It is clear from examining the amounts and percentages of our national budget spent on various things, that the largest shares are consumed by Medicare, Social Security and the military. It should be equally clear that if significant reductions are to be made in that budget in order to begin to whittle away at the enormous and potentially bankrupting Federal debt, each of these three voracious areas of expenditure must be trimmed significantly.
Rep. Paul Ryan has already offered a practical way to do so, by gradually reducing the Federal commitment to the first two. Hopefully our withdrawal from the three wars we are in will accomplish big reductions in military expense.
Gather friend mickey d posted a blog today calling Social Security a Ponzi scheme, which is a kind of congame designed to eventually defraud later investors because it pays older investors with the proceeds of newer investments. Eventually, when the number of new investors shrink or disappear entirely, returns can no longer be paid to all older investors. This is my comment to that blog:
I was not sure if taking the deliberate Ponzi scheme analogy back to FDR's time is entirely fair, mickey, so I took the usual lazy way out and checked Wikipedia aka The Main But Unfortunately Mostly Pro-Socialist Online Encyclopedia.

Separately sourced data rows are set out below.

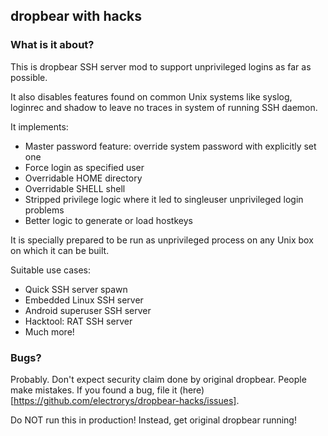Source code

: ## dropbear with hacks

### What is it about?

This is dropbear SSH server mod to support unprivileged logins as far as possible.

It also disables features found on common Unix systems like syslog, loginrec and shadow to
leave no traces in system of running SSH daemon.

It implements:

* Master password feature: override system password with explicitly set one
* Force login as specified user
* Overridable HOME directory
* Overridable SHELL shell
* Stripped privilege logic where it led to singleuser unprivileged login problems
* Better logic to generate or load hostkeys

It is specially prepared to be run as unprivileged process on any Unix box on which it can be built.

Suitable use cases:

* Quick SSH server spawn
* Embedded Linux SSH server
* Android superuser SSH server
* Hacktool: RAT SSH server
* Much more!

### Bugs?

Probably. Don't expect security claim done by original dropbear. People make mistakes.
If you found a bug, file it (here)[https://github.com/electrorys/dropbear-hacks/issues].

Do NOT run this in production! Instead, get original dropbear running!
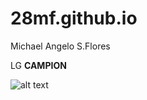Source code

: # 28mf.github.io
Michael Angelo S.Flores

LG **CAMPION**

![alt text](https://upload.wikimedia.org/wikipedia/en/d/d0/Dogecoin_Logo.png)
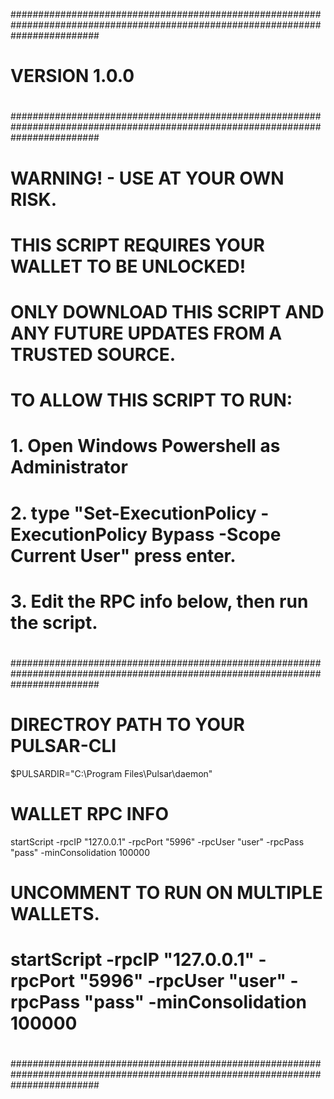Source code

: ################################################################################################################################
#
# VERSION 1.0.0
#
################################################################################################################################
#
# WARNING! - USE AT YOUR OWN RISK.
#
# THIS SCRIPT REQUIRES YOUR WALLET TO BE UNLOCKED!
#
# ONLY DOWNLOAD THIS SCRIPT AND ANY FUTURE UPDATES FROM A TRUSTED SOURCE.
#
# TO ALLOW THIS SCRIPT TO RUN:
#
# 1. Open Windows Powershell as Administrator
# 2. type "Set-ExecutionPolicy -ExecutionPolicy Bypass -Scope Current User" press enter.
# 3. Edit the RPC info below, then run the script.
#
################################################################################################################################
#
# DIRECTROY PATH TO YOUR PULSAR-CLI
$PULSARDIR="C:\Program Files\Pulsar\daemon"
#
# WALLET RPC INFO
startScript -rpcIP "127.0.0.1" -rpcPort "5996" -rpcUser "user" -rpcPass "pass" -minConsolidation 100000
#
# UNCOMMENT TO RUN ON MULTIPLE WALLETS.
# startScript -rpcIP "127.0.0.1" -rpcPort "5996" -rpcUser "user" -rpcPass "pass" -minConsolidation 100000
#
################################################################################################################################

After getting past the "Intitial Objections" section which only noted one objection and then negated it by immediately suggesting a reason it was wrong (as Socialist media always feel compelled to do when forced to have to report on something they don't agree with) and then went on and on about how women and minorities, especially Blacks, were originally excluded by various nefarious means, after that there is this:
In the 1930s, the Supreme Court struck down many pieces of Roosevelt's New Deal legislation, including the Railroad Retirement Act. The Court threw out a centerpiece of the New Deal, the National Industrial Recovery Act, the Agricultural Adjustment Act, and New York State's minimum-wage law. President Roosevelt responded with an attempt to pack the court via the Judiciary Reorganization Bill of 1937. On February 5, 1937, he sent a special message to Congress proposing legislation granting the President new powers to add additional judges to all federal courts whenever there were sitting judges age 70 or older who refused to retire.[22] The practical effect of this proposal was that the President would get to appoint six new Justices to the Supreme Court (and 44 judges to lower federal courts), thus instantly tipping the political balance on the Court dramatically in his favor. The debate on this proposal was heated and widespread, and lasted over six months. Beginning with a set of decisions in March, April, and May, 1937 (including the Social Security Act cases), the Court would sustain a series of New Deal legislation.

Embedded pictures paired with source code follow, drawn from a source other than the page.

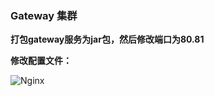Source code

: ### Gateway 集群



**打包gateway服务为jar包，然后修改端口为80.81**

**修改配置文件：**

![Nginx](E:\笔记整理\动力节点SpringCloud\图解\Nginx.png)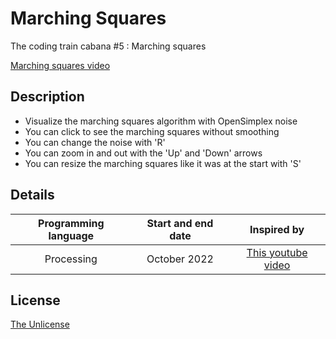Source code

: # Marching Squares
The coding train cabana #5 : Marching squares

[Marching squares video](https://user-images.githubusercontent.com/120074055/206570516-95f1fbe0-ef7c-49fe-b0d8-f6c0f4a40945.mp4)

## Description
- Visualize the marching squares algorithm with OpenSimplex noise
- You can click to see the marching squares without smoothing
- You can change the noise with 'R'
- You can zoom in and out with the 'Up' and 'Down' arrows
- You can resize the marching squares like it was at the start with 'S'

## Details
| Programming language | Start and end date | Inspired by |
| :---: | :---: | :---: |
| Processing | October 2022 | [This youtube video](https://youtu.be/0ZONMNUKTfU) |


## License

[The Unlicense](LICENSE)
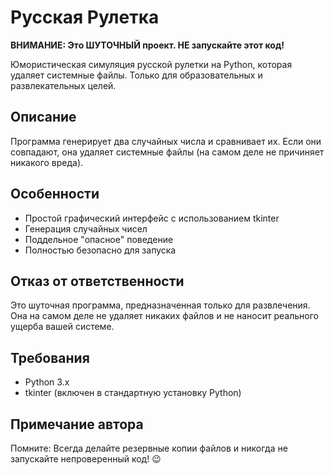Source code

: # Русская Рулетка

**ВНИМАНИЕ: Это ШУТОЧНЫЙ проект. НЕ запускайте этот код!**

Юмористическая симуляция русской рулетки на Python, которая удаляет системные файлы. Только для образовательных и развлекательных целей.

## Описание
Программа генерирует два случайных числа и сравнивает их. Если они совпадают, она удаляет системные файлы (на самом деле не причиняет никакого вреда).

## Особенности
- Простой графический интерфейс с использованием tkinter
- Генерация случайных чисел
- Поддельное "опасное" поведение
- Полностью безопасно для запуска

## Отказ от ответственности
Это шуточная программа, предназначенная только для развлечения. Она на самом деле не удаляет никаких файлов и не наносит реального ущерба вашей системе.

## Требования
- Python 3.x
- tkinter (включен в стандартную установку Python)

## Примечание автора
Помните: Всегда делайте резервные копии файлов и никогда не запускайте непроверенный код! 😉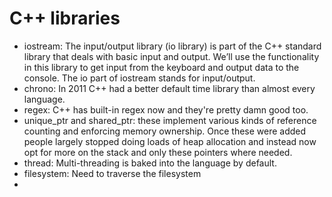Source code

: # C++ libraries

* iostream: The input/output library (io library) is part of the C++ standard library that deals with basic input and output. We’ll use the functionality in this library to get input from the keyboard and output data to the console. The io part of iostream stands for input/output.
* chrono: In 2011 C++ had a better default time library than almost every language.
* regex: C++ has built-in regex now and they're pretty damn good too.
* unique_ptr and shared_ptr: these implement various kinds of reference counting and enforcing memory ownership. Once these were added people largely stopped doing loads of heap allocation and instead now opt for more on the stack and only these pointers where needed.
* thread: Multi-threading is baked into the language by default.
* filesystem: Need to traverse the filesystem
* 
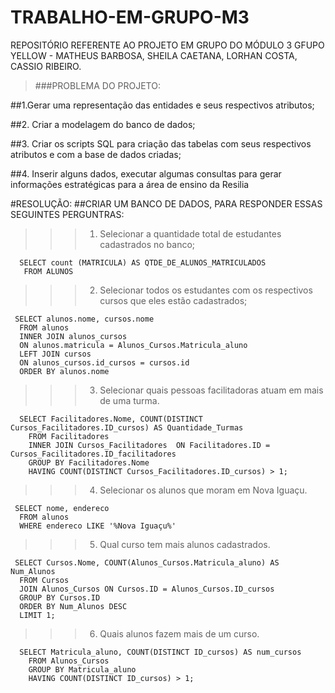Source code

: # TRABALHO-EM-GRUPO-M3
REPOSITÓRIO REFERENTE AO PROJETO EM GRUPO DO MÓDULO 3
GFUPO YELLOW - MATHEUS BARBOSA, SHEILA CAETANA, LORHAN COSTA, CASSIO RIBEIRO.

>###PROBLEMA DO PROJETO: 

##1.Gerar uma representação das entidades e seus respectivos
atributos;

##2. Criar a modelagem do banco de dados;

##3. Criar os scripts SQL para criação das tabelas com seus
respectivos atributos e com a base de dados criadas;

##4. Inserir alguns dados, executar algumas consultas para
gerar informações estratégicas para a área de ensino da
Resilia

#RESOLUÇÃO:
##CRIAR UM BANCO DE DADOS, PARA RESPONDER ESSAS SEGUINTES PERGUNTRAS: 

>>>1. Selecionar a quantidade total de estudantes cadastrados no banco;

      SELECT count (MATRICULA) AS QTDE_DE_ALUNOS_MATRICULADOS
       FROM ALUNOS
       
>>>2. Selecionar todos os estudantes com os respectivos cursos que eles estão cadastrados;

     SELECT alunos.nome, cursos.nome
      FROM alunos
      INNER JOIN alunos_cursos
      ON alunos.matricula = Alunos_Cursos.Matricula_aluno
      LEFT JOIN cursos
      ON alunos_cursos.id_cursos = cursos.id
      ORDER BY alunos.nome

>>>3. Selecionar quais pessoas facilitadoras atuam em mais de uma turma.

      SELECT Facilitadores.Nome, COUNT(DISTINCT Cursos_Facilitadores.ID_cursos) AS Quantidade_Turmas
        FROM Facilitadores 
        INNER JOIN Cursos_Facilitadores  ON Facilitadores.ID = Cursos_Facilitadores.ID_facilitadores
        GROUP BY Facilitadores.Nome
        HAVING COUNT(DISTINCT Cursos_Facilitadores.ID_cursos) > 1;
        
>>>4. Selecionar os alunos que moram em Nova Iguaçu.

     SELECT nome, endereco
      FROM alunos
      WHERE endereco LIKE '%Nova Iguaçu%'

>>>5. Qual curso tem mais alunos cadastrados.

     SELECT Cursos.Nome, COUNT(Alunos_Cursos.Matricula_aluno) AS Num_Alunos
      FROM Cursos
      JOIN Alunos_Cursos ON Cursos.ID = Alunos_Cursos.ID_cursos
      GROUP BY Cursos.ID
      ORDER BY Num_Alunos DESC
      LIMIT 1;

>>>6. Quais alunos fazem mais de um curso.

      SELECT Matricula_aluno, COUNT(DISTINCT ID_cursos) AS num_cursos
        FROM Alunos_Cursos
        GROUP BY Matricula_aluno
        HAVING COUNT(DISTINCT ID_cursos) > 1;
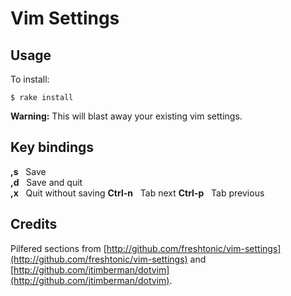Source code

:# Vim Settings

## Usage

To install:

    $ rake install

**Warning:** This will blast away your existing vim settings.

## Key bindings

**,s**&nbsp;&nbsp;&nbsp;Save  
**,d**&nbsp;&nbsp;&nbsp;Save and quit  
**,x**&nbsp;&nbsp;&nbsp;Quit without saving
**Ctrl-n**&nbsp;&nbsp;&nbsp;Tab next
**Ctrl-p**&nbsp;&nbsp;&nbsp;Tab previous

## Credits

Pilfered sections from [http://github.com/freshtonic/vim-settings](http://github.com/freshtonic/vim-settings) and [http://github.com/jtimberman/dotvim](http://github.com/jtimberman/dotvim).
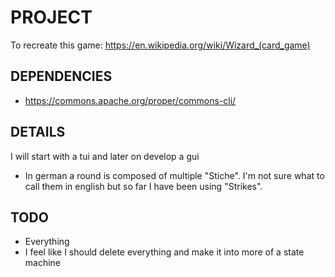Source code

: # PROJECT
To recreate this game:
https://en.wikipedia.org/wiki/Wizard_(card_game)

## DEPENDENCIES
- https://commons.apache.org/proper/commons-cli/

## DETAILS
I will start with a tui and later on develop a gui

- In german a round is composed of multiple "Stiche". I'm not sure what to call them in english but so far I have been using "Strikes".

## TODO
- Everything
- I feel like I should delete everything and make it into more of a state machine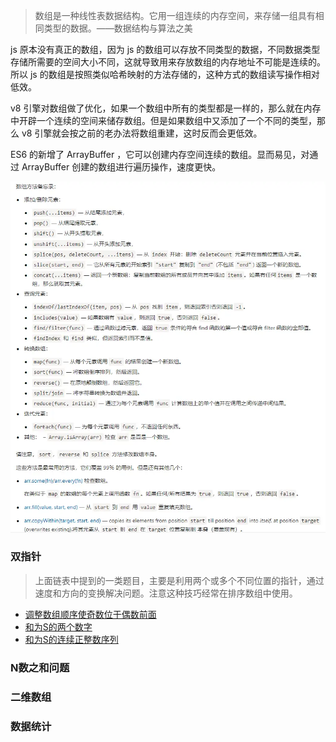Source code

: > 数组是一种线性表数据结构。它用一组连续的内存空间，来存储一组具有相同类型的数据。——数据结构与算法之美

js 原本没有真正的数组，因为 js 的数组可以存放不同类型的数据，不同数据类型存储所需要的空间大小不同，这就导致用来存放数组的内存地址不可能是连续的。所以 js 的数组是按照类似哈希映射的方法存储的，这种方式的数组读写操作相对低效。

v8 引擎对数组做了优化，如果一个数组中所有的类型都是一样的，那么就在内存中开辟一个连续的空间来储存数组。但是如果数组中又添加了一个不同的类型，那么 v8 引擎就会按之前的老办法将数组重建，这时反而会更低效。

ES6 的新增了 ArrayBuffer ，它可以创建内存空间连续的数组。显而易见，对通过 ArrayBuffer 创建的数组进行遍历操作，速度更快。

![Alt text](../images/image-5.png)

### 双指针

> 上面链表中提到的一类题目，主要是利用两个或多个不同位置的指针，通过速度和方向的变换解决问题。注意这种技巧经常在排序数组中使用。

- [调整数组顺序使奇数位于偶数前面](./数组/调整数组顺序使奇数位于偶数前面.md)
- [和为S的两个数字](./数组/和为S的两个数字.md)
- [和为S的连续正整数序列](./数组/和为S的连续正整数序列.md)

### N数之和问题

### 二维数组

### 数据统计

Two Supreme Court rulings affirmed the constitutionality of the Social Security Act.
Steward Machine Company v. Davis, 301 U.S, 548[24] (1937) held, in a 5–4 decision, that, given the exigencies of the Great Depression, "[It] is too late today for the argument to be heard with tolerance that in a crisis so extreme the use of the moneys of the nation to relieve the unemployed and their dependents is a use for any purpose narrower than the promotion of the general welfare". The arguments opposed to the Social Security Act (articulated by justices Butler, McReynolds, and Sutherland in their opinions) were that the social security act went beyond the powers that were granted to the federal government in the Constitution.
Helvering v. Davis, 301 U.S. 619 (1937), decided on the same day as Steward, upheld the program because "The proceeds of both [employee and employer] taxes are to be paid into the Treasury like internal-revenue taxes generally, and are not earmarked in any way". That is, the Social Security Tax was constitutional as a mere exercise of Congress's general taxation powers.
So in other words, Social Security was upheld due to Roosevelt having successfully intimidated the Supreme Court into backing it by threatening to "pack" the Court with Socialists by having the number of Justices raised. The Court's main justifications for upholding Social Security's Constitutionality were (a) the Socialist "Living Constitution" approach which says that it's ok for government to do new stuff if it is justified by an emergency situation, in this case by the Socialist interpretation that the "promote the general welfare" clause in the Constitution justifies implementing welfare programs even though the Founders knew nothing of the concept, and (b) the money collected from future recipients is called a tax rather than a contribution, so Social Security is ok because government has the power to "lay and collect taxes," and had been allowed to collect income taxes by a previous Constitutional amendment.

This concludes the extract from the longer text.